▶ **WHAT THE TASK REQUIRES**
From the first line of the data below through the line bearing "This dissertation asked", reproduce each line exactly; do not include pictures.

Stored data
┄┄┄┄┄┄
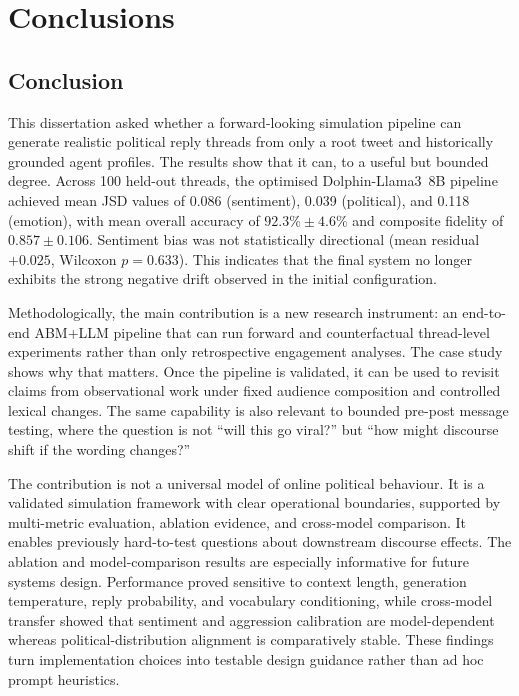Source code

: \documentclass[logo,bsc,singlespacing,parskip,online]{infthesis}
\begin{document}
\chapter{Conclusions}

\section{Conclusion}
This dissertation asked whether a forward-looking simulation pipeline can generate realistic political reply threads from only a root tweet and historically grounded agent profiles. The results show that it can, to a useful but bounded degree. Across 100 held-out threads, the optimised Dolphin-Llama3~8B pipeline achieved mean JSD values of 0.086 (sentiment), 0.039 (political), and 0.118 (emotion), with mean overall accuracy of $92.3\% \pm 4.6\%$ and composite fidelity of $0.857 \pm 0.106$. Sentiment bias was not statistically directional (mean residual $+0.025$, Wilcoxon $p = 0.633$). This indicates that the final system no longer exhibits the strong negative drift observed in the initial configuration.

Methodologically, the main contribution is a new research instrument: an end-to-end ABM+LLM pipeline that can run forward and counterfactual thread-level experiments rather than only retrospective engagement analyses. The case study shows why that matters. Once the pipeline is validated, it can be used to revisit claims from observational work under fixed audience composition and controlled lexical changes. The same capability is also relevant to bounded pre-post message testing, where the question is not ``will this go viral?'' but ``how might discourse shift if the wording changes?''

The contribution is not a universal model of online political behaviour. It is a validated simulation framework with clear operational boundaries, supported by multi-metric evaluation, ablation evidence, and cross-model comparison. It enables previously hard-to-test questions about downstream discourse effects. The ablation and model-comparison results are especially informative for future systems design. Performance proved sensitive to context length, generation temperature, reply probability, and vocabulary conditioning, while cross-model transfer showed that sentiment and aggression calibration are model-dependent whereas political-distribution alignment is comparatively stable. These findings turn implementation choices into testable design guidance rather than ad hoc prompt heuristics.
\end{document}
┄┄┄┄┄┄
▶ **WRITTEN SOLUTION**
Source code

: \documentclass[logo,bsc,singlespacing,parskip,online]{infthesis}
\begin{document}
\chapter{Conclusions}

\section{Conclusion}
This dissertation asked whether a forward-looking simulation pipeline can generate realistic political reply threads from only a root tweet and historically grounded agent profiles. The results show that it can, to a useful but bounded degree. Across 100 held-out threads, the optimised Dolphin-Llama3~8B pipeline achieved mean JSD values of 0.086 (sentiment), 0.039 (political), and 0.118 (emotion), with mean overall accuracy of $92.3\% \pm 4.6\%$ and composite fidelity of $0.857 \pm 0.106$. Sentiment bias was not statistically directional (mean residual $+0.025$, Wilcoxon $p = 0.633$). This indicates that the final system no longer exhibits the strong negative drift observed in the initial configuration.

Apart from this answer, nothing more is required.